Por Jaime González Crispín

 

 

Nadie como Arco a la hora de pintar letreros en muros de rancho, ni a la de desplumar incautos jugando carambola. No hasta que se le cruzó Blas, el varillero, vendedor de hilos, hilazas, agujas para tejer y de las otras, las que cosen bocas de costales y siegan vidas.

Arco iba por las rancherías en su camioneta de gitano, acompañado de un ayudante joven, hermano del acné, mitad lerdo, mitad imbécil; iban encalando muros, garrapateando para los bailes de Los Rehenes, Cardenales de Nuevo León, etcétera, copiados de una papeleta.
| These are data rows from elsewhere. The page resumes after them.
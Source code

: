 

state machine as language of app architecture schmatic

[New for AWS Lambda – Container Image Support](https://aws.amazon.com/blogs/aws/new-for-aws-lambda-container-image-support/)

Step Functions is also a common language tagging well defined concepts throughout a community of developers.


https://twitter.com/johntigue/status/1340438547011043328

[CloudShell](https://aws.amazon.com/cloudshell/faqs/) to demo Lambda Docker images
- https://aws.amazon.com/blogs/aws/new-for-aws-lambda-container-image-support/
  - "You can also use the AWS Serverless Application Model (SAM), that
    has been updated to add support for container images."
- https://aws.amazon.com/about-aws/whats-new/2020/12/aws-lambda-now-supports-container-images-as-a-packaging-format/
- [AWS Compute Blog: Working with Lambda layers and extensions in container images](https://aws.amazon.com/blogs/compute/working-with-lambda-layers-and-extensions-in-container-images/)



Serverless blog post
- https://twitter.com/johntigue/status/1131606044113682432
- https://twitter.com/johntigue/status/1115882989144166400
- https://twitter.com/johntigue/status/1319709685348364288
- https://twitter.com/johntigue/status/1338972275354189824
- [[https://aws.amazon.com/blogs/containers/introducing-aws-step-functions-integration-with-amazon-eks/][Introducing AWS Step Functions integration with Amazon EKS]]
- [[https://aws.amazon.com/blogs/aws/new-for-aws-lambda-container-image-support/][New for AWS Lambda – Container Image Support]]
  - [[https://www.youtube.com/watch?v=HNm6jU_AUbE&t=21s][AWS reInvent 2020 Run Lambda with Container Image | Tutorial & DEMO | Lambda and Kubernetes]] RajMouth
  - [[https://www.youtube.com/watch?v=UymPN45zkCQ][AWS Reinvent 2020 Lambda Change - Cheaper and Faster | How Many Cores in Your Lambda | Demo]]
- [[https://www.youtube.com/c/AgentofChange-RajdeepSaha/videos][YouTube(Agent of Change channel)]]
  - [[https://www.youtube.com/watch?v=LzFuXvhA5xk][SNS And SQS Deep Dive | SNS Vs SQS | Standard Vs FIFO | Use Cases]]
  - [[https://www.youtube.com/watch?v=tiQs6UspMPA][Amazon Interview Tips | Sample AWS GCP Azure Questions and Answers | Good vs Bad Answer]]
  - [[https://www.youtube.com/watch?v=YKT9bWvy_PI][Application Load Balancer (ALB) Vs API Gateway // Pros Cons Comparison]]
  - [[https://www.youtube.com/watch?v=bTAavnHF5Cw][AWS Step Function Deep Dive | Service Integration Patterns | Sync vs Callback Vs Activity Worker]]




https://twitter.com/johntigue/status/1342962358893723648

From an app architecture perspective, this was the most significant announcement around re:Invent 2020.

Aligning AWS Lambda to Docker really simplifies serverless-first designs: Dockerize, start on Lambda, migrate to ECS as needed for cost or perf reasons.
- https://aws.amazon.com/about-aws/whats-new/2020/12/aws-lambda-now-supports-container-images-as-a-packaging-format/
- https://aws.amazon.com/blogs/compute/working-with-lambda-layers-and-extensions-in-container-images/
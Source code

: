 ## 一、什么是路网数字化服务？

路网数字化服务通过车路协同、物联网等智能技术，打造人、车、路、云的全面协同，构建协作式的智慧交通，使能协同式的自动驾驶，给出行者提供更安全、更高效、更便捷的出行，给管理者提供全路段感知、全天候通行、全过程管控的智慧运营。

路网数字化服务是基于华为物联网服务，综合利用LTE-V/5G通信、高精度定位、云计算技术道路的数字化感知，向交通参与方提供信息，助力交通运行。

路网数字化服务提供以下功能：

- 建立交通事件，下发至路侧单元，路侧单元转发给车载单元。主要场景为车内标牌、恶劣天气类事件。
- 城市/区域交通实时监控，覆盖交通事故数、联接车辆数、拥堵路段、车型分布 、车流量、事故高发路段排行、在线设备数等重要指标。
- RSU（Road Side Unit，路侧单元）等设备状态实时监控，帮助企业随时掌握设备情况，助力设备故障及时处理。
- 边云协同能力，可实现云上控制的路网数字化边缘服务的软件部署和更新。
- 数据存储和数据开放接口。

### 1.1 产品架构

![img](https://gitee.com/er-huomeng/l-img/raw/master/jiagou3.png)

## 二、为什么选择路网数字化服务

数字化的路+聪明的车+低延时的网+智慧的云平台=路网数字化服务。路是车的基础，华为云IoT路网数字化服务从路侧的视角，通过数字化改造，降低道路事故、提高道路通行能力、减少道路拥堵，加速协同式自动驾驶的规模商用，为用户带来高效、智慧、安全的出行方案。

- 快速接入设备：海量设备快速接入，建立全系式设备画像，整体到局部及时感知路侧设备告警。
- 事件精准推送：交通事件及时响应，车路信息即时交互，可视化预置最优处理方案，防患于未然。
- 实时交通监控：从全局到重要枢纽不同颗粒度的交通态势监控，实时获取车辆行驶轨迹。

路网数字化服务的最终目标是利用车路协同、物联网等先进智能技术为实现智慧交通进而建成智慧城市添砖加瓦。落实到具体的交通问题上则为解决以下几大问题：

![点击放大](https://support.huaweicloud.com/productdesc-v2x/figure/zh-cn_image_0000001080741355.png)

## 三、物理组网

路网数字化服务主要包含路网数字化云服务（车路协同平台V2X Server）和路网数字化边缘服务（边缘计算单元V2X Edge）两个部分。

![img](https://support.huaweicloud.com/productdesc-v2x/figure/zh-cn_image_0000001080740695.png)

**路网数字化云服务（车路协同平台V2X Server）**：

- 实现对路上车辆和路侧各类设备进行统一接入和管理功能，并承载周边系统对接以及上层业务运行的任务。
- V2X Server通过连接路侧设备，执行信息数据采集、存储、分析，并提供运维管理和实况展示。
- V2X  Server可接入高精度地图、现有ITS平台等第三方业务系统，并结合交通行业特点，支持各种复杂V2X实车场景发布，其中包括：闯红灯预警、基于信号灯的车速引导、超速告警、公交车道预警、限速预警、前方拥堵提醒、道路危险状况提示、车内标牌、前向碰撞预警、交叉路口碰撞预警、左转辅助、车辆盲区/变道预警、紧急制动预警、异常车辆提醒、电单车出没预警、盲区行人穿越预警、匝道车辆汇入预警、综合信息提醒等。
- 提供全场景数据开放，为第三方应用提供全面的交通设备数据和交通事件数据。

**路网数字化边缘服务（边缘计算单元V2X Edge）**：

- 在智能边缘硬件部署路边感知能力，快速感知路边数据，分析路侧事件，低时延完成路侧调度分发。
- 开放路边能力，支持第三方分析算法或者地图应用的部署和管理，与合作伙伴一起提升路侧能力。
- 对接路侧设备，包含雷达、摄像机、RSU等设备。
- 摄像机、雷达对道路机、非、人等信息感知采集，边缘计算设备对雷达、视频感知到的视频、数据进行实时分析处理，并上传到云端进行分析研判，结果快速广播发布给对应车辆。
Enfundado en su camisola de gabardina y un pantalón que antier fue azul, Arco desempeñaba su trabajo con habilidad y gusto, pero nada como el placer de desplumar cristianos en el billar.

Casi siempre, por la tarde, después de retirar de sus dedos los restos de arco iris, Arquímedes, más conocido como Arco, se iba a la caza de algún tonto peleado con su dinero.

Casi nunca le faltaban, y cuando escaseaban, ofrecía ventajas en las partidas. No era un genio, pero sí era mejor carambola que cualquiera de nosotros.

El rito iniciaba cuando Arco miraba las bolas y pasaba sus manazas sobre el paño de la tarima, como si lo limpiara, como si retirara restos de tierra, de migajas, de tiempo, de recuerdos o sabía Dios de qué; mientras, sus ojillos veían para otro lado, como ausentes. Lo mirábamos abrir sus piernas, inclinarse y poner su mano izquierda sobre el tapete verde. Acomodando su puño izquierdo, formaba con sus dedos índice y pulgar el puente digital por donde el taco resbalaría una, dos, tres veces, antes de golpear la bola que, en su choque contra otra, iría hacia una baranda, regresando con un extraño baile, con diabólico efecto, para ir a tocar a la otra que ya la esperaba en paz. Arco siempre festejaba levantando sus brazos y pegando un grito de “¡Ay, Cabrera!”.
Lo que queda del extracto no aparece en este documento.